In a very real sense the role of agreeing service specifications is leaping from the commissioner side of the divide to that of the provider.
Indeed, many commissioners are exploring the benefits of agreeing capitated budgets with providers and passing to them the responsibility of making ends meet through the development of new care options.
”Collaboration is good, but it can also lack bite and external challenge”
So does this mean that the commissioning function is no longer needed? Far from it.
While clinicians delivering the new care models may well prove adept at designing and implementing effective services, who will ensure that they are always fully directed towards the needs of patients and local populations? How can we guard against professional monopolies?
One might argue that the determined drive towards care integration has sometimes been at the expense of competition – new care models are often based on a collaborating array of local providers.
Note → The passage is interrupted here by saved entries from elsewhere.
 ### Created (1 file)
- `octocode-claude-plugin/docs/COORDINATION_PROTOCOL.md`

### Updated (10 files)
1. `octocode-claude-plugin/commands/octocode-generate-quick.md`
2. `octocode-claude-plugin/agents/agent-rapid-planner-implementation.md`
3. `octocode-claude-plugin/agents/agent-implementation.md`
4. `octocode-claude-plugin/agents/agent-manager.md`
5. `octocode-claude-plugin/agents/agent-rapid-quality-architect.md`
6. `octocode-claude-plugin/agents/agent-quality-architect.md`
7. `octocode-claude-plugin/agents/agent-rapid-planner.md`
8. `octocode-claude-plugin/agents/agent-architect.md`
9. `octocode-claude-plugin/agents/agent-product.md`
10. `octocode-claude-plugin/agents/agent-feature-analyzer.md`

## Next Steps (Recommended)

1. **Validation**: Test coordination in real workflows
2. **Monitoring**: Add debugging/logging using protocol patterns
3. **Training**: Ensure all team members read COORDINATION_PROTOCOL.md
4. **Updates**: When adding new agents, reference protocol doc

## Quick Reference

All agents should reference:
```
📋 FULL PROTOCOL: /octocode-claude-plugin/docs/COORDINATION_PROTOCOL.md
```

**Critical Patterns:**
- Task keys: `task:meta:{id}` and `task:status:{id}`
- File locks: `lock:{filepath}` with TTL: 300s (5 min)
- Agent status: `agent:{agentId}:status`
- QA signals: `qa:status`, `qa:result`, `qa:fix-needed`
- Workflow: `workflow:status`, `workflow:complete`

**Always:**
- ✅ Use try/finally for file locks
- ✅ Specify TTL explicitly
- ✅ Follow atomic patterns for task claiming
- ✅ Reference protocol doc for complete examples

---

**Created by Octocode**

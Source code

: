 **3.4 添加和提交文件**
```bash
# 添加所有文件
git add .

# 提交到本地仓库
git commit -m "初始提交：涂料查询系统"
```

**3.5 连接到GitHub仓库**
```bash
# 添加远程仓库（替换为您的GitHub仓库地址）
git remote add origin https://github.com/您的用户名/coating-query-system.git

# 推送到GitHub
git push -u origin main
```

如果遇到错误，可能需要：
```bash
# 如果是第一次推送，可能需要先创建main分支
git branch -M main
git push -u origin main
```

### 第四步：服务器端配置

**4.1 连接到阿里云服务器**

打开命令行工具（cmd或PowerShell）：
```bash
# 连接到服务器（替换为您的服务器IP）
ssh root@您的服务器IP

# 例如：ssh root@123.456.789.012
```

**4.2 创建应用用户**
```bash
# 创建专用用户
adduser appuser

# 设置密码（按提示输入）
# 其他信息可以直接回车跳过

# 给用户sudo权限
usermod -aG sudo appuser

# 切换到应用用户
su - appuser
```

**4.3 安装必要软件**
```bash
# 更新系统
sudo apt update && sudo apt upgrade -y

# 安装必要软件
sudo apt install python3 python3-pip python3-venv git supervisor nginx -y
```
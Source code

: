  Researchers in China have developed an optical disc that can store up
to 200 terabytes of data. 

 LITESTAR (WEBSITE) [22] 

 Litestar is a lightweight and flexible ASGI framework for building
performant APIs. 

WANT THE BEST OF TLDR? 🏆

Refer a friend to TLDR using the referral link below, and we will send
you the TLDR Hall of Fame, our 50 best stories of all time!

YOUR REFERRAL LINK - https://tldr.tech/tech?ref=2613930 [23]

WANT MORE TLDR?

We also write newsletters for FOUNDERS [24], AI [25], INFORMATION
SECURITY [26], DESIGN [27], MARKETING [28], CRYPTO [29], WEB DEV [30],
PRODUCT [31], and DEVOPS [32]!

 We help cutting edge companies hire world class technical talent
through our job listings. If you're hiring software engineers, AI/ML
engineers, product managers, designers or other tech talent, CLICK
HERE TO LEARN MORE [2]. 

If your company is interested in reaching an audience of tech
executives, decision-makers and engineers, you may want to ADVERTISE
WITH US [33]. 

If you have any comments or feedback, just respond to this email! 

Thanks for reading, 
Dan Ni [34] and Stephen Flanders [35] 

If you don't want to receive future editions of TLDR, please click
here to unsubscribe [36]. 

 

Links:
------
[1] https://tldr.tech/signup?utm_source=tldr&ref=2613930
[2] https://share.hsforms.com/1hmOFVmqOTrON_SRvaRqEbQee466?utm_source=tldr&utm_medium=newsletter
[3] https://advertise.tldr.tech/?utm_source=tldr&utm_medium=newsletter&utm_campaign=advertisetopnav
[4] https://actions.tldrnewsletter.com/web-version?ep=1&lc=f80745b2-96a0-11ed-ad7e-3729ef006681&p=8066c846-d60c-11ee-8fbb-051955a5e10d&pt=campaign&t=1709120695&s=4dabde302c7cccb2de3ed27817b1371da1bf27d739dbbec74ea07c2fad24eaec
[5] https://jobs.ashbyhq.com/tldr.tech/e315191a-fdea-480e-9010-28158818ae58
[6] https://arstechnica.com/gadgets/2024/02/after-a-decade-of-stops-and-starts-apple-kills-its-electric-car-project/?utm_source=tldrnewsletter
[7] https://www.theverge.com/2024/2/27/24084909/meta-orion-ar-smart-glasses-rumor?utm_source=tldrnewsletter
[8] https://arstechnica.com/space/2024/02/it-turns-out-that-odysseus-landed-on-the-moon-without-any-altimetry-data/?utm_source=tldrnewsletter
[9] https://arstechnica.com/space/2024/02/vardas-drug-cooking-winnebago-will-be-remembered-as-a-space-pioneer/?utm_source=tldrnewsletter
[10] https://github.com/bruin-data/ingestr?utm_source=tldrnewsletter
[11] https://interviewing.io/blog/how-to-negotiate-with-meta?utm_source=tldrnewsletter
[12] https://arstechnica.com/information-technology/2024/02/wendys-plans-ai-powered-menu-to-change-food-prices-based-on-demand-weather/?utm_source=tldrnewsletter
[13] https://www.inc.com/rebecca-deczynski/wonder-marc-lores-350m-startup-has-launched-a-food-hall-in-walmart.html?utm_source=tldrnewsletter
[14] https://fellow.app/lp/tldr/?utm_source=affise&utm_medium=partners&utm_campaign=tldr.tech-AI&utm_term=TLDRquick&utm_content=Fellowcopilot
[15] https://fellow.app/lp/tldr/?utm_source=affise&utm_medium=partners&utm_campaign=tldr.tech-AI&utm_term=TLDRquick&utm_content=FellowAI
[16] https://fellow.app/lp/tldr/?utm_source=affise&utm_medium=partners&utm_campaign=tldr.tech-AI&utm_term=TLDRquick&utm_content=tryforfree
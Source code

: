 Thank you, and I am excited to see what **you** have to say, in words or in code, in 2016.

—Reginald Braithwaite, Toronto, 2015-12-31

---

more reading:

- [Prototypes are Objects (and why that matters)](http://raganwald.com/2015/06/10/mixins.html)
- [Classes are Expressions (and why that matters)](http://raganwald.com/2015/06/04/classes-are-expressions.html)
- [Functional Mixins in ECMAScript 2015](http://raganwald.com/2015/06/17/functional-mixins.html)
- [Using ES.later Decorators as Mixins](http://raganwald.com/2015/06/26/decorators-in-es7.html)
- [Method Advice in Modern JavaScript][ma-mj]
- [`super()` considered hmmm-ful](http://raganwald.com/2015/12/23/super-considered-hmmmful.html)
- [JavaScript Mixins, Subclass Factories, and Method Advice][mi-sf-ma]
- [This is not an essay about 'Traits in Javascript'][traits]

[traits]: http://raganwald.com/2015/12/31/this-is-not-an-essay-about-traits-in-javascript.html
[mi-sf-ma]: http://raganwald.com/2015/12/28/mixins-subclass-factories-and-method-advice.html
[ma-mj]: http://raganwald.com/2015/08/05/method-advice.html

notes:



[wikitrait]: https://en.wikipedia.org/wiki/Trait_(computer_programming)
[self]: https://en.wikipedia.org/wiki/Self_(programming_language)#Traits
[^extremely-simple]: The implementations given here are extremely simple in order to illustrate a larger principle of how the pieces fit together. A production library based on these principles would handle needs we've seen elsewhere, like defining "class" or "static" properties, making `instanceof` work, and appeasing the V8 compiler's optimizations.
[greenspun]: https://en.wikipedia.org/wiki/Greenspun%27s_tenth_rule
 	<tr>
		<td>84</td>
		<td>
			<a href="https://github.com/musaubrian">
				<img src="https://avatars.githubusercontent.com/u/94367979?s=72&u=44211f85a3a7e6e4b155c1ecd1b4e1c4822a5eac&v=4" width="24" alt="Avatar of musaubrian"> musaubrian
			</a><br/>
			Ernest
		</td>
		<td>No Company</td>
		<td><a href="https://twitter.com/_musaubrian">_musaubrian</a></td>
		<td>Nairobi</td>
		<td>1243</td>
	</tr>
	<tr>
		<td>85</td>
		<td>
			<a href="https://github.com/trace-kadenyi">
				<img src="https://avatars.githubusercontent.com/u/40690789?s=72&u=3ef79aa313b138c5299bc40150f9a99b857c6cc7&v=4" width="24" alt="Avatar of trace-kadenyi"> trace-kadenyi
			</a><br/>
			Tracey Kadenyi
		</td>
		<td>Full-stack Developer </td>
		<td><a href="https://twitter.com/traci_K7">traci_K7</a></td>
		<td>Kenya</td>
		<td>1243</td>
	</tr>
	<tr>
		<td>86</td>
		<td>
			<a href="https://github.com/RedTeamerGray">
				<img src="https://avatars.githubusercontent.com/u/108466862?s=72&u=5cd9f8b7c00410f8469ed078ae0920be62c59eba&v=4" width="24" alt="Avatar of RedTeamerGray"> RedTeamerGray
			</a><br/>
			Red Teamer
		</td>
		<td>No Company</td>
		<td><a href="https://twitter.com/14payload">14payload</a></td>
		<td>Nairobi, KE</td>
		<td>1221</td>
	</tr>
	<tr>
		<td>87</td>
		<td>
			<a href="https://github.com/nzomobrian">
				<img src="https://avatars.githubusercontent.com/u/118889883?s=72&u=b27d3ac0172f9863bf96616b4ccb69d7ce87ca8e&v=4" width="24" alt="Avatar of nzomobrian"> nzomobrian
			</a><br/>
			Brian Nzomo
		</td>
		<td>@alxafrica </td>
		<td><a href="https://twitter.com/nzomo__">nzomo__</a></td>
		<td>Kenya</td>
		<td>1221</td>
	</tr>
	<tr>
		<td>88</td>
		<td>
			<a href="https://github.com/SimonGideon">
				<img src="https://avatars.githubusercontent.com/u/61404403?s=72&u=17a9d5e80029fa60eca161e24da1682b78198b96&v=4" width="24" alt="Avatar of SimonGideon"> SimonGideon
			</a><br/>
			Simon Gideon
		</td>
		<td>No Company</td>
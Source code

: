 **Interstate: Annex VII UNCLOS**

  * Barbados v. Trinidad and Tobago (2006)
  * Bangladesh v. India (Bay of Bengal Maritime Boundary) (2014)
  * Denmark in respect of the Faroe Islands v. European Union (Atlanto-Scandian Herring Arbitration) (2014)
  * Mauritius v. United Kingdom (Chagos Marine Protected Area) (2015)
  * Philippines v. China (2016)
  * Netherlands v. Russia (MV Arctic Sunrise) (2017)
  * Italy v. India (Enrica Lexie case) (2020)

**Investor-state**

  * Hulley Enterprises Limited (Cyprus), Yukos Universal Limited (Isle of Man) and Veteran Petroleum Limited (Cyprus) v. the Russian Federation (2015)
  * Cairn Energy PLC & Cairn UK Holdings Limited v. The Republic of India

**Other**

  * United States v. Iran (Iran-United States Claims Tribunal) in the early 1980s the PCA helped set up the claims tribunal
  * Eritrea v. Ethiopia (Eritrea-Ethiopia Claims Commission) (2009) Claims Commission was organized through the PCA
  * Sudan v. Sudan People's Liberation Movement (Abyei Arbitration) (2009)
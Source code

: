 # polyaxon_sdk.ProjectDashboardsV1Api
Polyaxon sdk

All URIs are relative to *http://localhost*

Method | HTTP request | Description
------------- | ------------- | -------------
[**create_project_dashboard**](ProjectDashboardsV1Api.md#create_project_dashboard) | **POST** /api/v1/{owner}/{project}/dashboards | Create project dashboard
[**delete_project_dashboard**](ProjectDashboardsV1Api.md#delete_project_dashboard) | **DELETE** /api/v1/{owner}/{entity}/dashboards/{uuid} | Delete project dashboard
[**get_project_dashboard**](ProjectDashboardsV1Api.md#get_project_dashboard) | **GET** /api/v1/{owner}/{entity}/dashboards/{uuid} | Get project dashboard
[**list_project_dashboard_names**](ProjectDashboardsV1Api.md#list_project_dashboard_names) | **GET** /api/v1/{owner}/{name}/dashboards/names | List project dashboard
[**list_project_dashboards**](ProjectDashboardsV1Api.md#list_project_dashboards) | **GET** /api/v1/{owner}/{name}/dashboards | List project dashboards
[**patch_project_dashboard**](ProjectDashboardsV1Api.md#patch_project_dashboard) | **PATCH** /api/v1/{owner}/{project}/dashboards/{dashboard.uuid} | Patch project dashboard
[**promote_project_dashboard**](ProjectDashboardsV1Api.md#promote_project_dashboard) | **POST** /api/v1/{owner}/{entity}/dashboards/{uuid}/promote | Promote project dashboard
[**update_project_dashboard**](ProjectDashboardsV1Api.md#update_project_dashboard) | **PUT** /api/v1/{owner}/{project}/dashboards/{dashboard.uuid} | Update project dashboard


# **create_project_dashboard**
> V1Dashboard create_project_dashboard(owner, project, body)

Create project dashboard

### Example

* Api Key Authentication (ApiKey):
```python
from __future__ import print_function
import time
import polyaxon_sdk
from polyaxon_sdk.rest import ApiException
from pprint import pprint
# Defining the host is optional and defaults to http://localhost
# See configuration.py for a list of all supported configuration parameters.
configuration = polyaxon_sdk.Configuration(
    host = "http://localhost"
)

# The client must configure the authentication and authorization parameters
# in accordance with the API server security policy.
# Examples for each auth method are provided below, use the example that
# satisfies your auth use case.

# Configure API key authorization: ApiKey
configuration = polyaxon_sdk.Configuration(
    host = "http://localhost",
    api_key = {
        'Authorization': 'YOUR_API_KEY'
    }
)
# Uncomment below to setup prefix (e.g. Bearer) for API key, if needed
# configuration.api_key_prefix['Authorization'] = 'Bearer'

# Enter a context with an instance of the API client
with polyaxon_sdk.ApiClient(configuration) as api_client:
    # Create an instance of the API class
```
Collaboration is good, but it can also lack bite and external challenge.
In these circumstances, commissioners remain vital in setting priorities, holding providers to account and ensuring that the voice and interests of the patient is heard. And it was to deliver these functions that commissioners were created in the first place.
But if the commissioner function is still required, this does not imply that the commissioners themselves must remain precisely the same as they are today.
The roles described above do not all have to be carried out by primary care professionals – indeed they may be better performed by others, in particular those not elected by the provider membership.
One might also argue that a larger geographical footprint, with fewer CCGs, would support a strengthening of management and a redressing of the power imbalance with increasingly large and powerful foundation trust sector (a point made by the recent HSJ Leadership Inquiry).
The implications of this, of course, are that the ceaseless search for the right commissioning roles and structures must continue. And with change fatigue high, evolution rather than revolution might be the order of the day.